Since it's unclear if Spezza will return this season after recovering from back surgery, general manager Bryan Murray would be wise to make a move for a top-six forward such as Perry.
The Senators are in sixth place in the Eastern Conference, but the gap separating them in the standings from the New York Islanders in 14th place is only five points.
This is a playoff caliber team that could make some noise in the playoffs with a top goal scorer like Perry in its lineup, even if Spezza doesn't return.
Murray's team has about $17 million in cap space and with veteran defenseman Sergei Gonchar's contract ($5.5 million cap hit) expiring after this season, re-signing Perry in the summer would certainly be an option for Ottawa.
With a deep prospect pool of talented players at every position, the Senators have the pieces to make a major move at the deadline and strengthen their roster for a deep playoff run.
Trading Perry to a Western Conference rival isn't the perfect scenario for the Ducks, but if the decision is made to move him before the deadline, Anaheim needs to make the best deal possible, regardless of who it's with.
Perry would give the Canucks a huge scoring boost on the wing, and he also has the ability to add some size and strength to a Vancouver lineup that lacks the ideal amount of "sandpaper" needed for a Stanley Cup run. A top-line of the Sedin twins and Perry would easily be the best offensive trio in the NHL.

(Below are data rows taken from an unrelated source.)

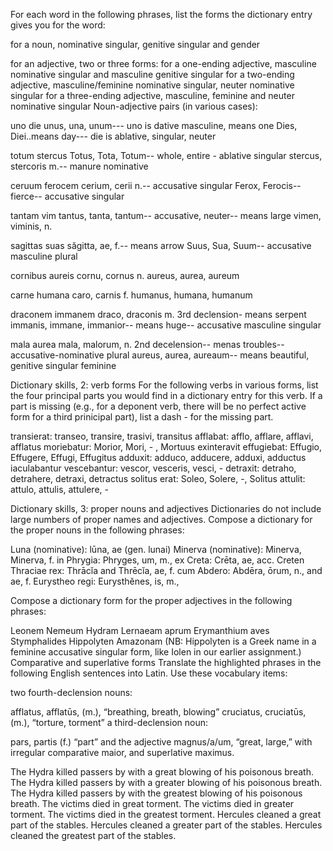 For each word in the following phrases, list the forms the dictionary entry gives you for the word:

for a noun, nominative singular, genitive singular and gender

for an adjective, two or three forms:
for a one-ending adjective, masculine nominative singular and masculine genitive singular
for a two-ending adjective, masculine/feminine nominative singular, neuter nominative singular
for a three-ending adjective, masculine, feminine and neuter nominative singular
Noun-adjective pairs (in various cases):

uno die
unus, una, unum--- uno is dative masculine, means one 
Dies, Diei..means day--- die is ablative, singular, neuter

totum stercus
Totus, Tota, Totum-- whole, entire - ablative singular 
stercus, stercoris m.-- manure nominative

ceruum ferocem
cerium, cerii n.-- accusative singular 
Ferox, Ferocis-- fierce-- accusative singular 

tantam vim
tantus, tanta, tantum-- accusative, neuter-- means large 
vimen, viminis, n. 

sagittas suas
săgitta, ae, f.-- means arrow
Suus, Sua, Suum-- accusative masculine plural 

cornibus aureis
cornu, cornus n.
aureus, aurea, aureum

carne humana
caro, carnis f. 
humanus, humana, humanum 

draconem immanem
draco, draconis m. 3rd declension- means serpent 
immanis, immane, immanior-- means huge-- accusative masculine singular 

mala aurea
mala, malorum, n. 2nd decelension-- menas troubles-- accusative-nominative plural 
aureus, aurea, aureaum-- means beautiful, genitive singular feminine

Dictionary skills, 2: verb forms
For the following verbs in various forms, list the four principal parts you would find in a dictionary entry for this verb. If a part is missing (e.g., for a deponent verb, there will be no perfect active form for a third prinicipal part), list a dash - for the missing part.

transierat: transeo, transire, trasivi, transitus
afflabat: afflo, afflare, afflavi, afflatus
moriebatur: Morior, Mori, - , Mortuus
exinteravit
effugiebat: Effugio, Effugere, Effugi, Effugitus
adduxit: adduco, adducere, adduxi, adductus
iaculabantur
vescebantur: vescor, vesceris, vesci, - 
detraxit: detraho, detrahere, detraxi, detractus
solitus erat: Soleo, Solere, -, Solitus
attulit: attulo, attulis, attulere, -

Dictionary skills, 3: proper nouns and adjectives
Dictionaries do not include large numbers of proper names and adjectives. Compose a dictionary for the proper nouns in the following phrases:

Luna (nominative): lūna, ae (gen. lunai)
Minerva (nominative): Minerva, Minerva, f. 
in Phrygia: Phryges, um, m.,
ex Creta: Crēta, ae, acc. Creten
Thraciae rex: Thrācĭa and Thrēcĭa, ae, f.
cum Abdero: Abdēra, ōrum, n., and ae, f.
Eurystheo regi: Eurysthĕnes, is, m.,

Compose a dictionary form for the proper adjectives in the following phrases:

Leonem Nemeum
Hydram Lernaeam
aprum Erymanthium
aves Stymphalides
Hippolyten Amazonam (NB: Hippolyten is a Greek name in a feminine accusative singular form, like Iolen in our earlier assignment.)
Comparative and superlative forms
Translate the highlighted phrases in the following English sentences into Latin. Use these vocabulary items:

two fourth-declension nouns:

afflatus, afflatūs, (m.), “breathing, breath, blowing”
cruciatus, cruciatūs, (m.), “torture, torment”
a third-declension noun:

pars, partis (f.) “part”
and the adjective magnus/a/um, “great, large,” with irregular comparative maior, and superlative maximus.

The Hydra killed passers by with a great blowing of his poisonous breath.
The Hydra killed passers by with a greater blowing of his poisonous breath.
The Hydra killed passers by with the greatest blowing of his poisonous breath.
The victims died in great torment.
The victims died in greater torment.
The victims died in the greatest torment.
Hercules cleaned a great part of the stables.
Hercules cleaned a greater part of the stables.
Hercules cleaned the greatest part of the stables.
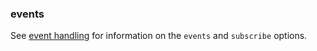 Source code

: ### events

See [event handling](/guide/events/) for information on the `events` and `subscribe` options. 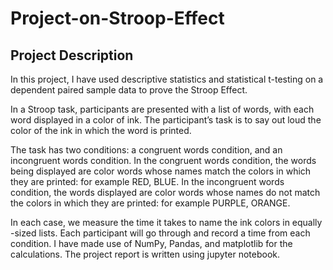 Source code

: # Project-on-Stroop-Effect

## Project Description

In this project, I have used descriptive statistics and  statistical t-testing on a dependent paired sample data to prove the Stroop Effect. 

In a Stroop task, participants are presented with a list of words, with each word displayed in a color of ink. The participant’s task is to say out loud the color of the ink in which the word is printed. 

The task has two conditions: a congruent words condition, and an incongruent words condition. In the congruent words condition, the words being displayed are color words whose names match the colors in which they are printed: for example RED, BLUE. In the incongruent words condition, the words displayed are color words whose names do not match the colors in which they are printed: for example PURPLE, ORANGE. 

In each case, we measure the time it takes to name the ink colors in equally -sized lists. Each participant will go through and record a time from each condition. I have made use of NumPy, Pandas, and matplotlib for the calculations. The project report is written using jupyter notebook.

Vancouver was unable to score enough goals against a quality goaltender in Jonathan Quick during last year's playoffs when Daniel Sedin was out of the lineup recovering from a concussion. If another important forward goes down before the playoffs this season (or Ryan Kesler struggles when he comes back from injury or doesn't return at all), the Canucks would have no chance to win the Stanley Cup.
Acquiring Perry would give head coach Alain Vigneault the scoring depth and power-play talent he needs for a lengthy playoff run. His team currently ranks 11th in goals scored and 19th in power-play percentage.
The Canucks don't have a lot of salary cap space, so sending back a good-sized contract to the Ducks would probably need to happen. Veteran winger Alexandre Burrows, who has turned into a reliable goal scorer over the last few years, could be one player that interests the Ducks in a potential Perry deal. Burrows begins his new four-year, $18 million extension next season.
Canucks general manager Mike Gillis has a few good NHL players and several top-tier forward prospects to offer the Ducks for Perry, including two-way center Brendan Gaunce (the team's first round pick in 2012).
Perry would be the perfect addition for the Canucks because he solves two of the team's biggest problems, which are a lack of toughness in the top-six and scoring depth.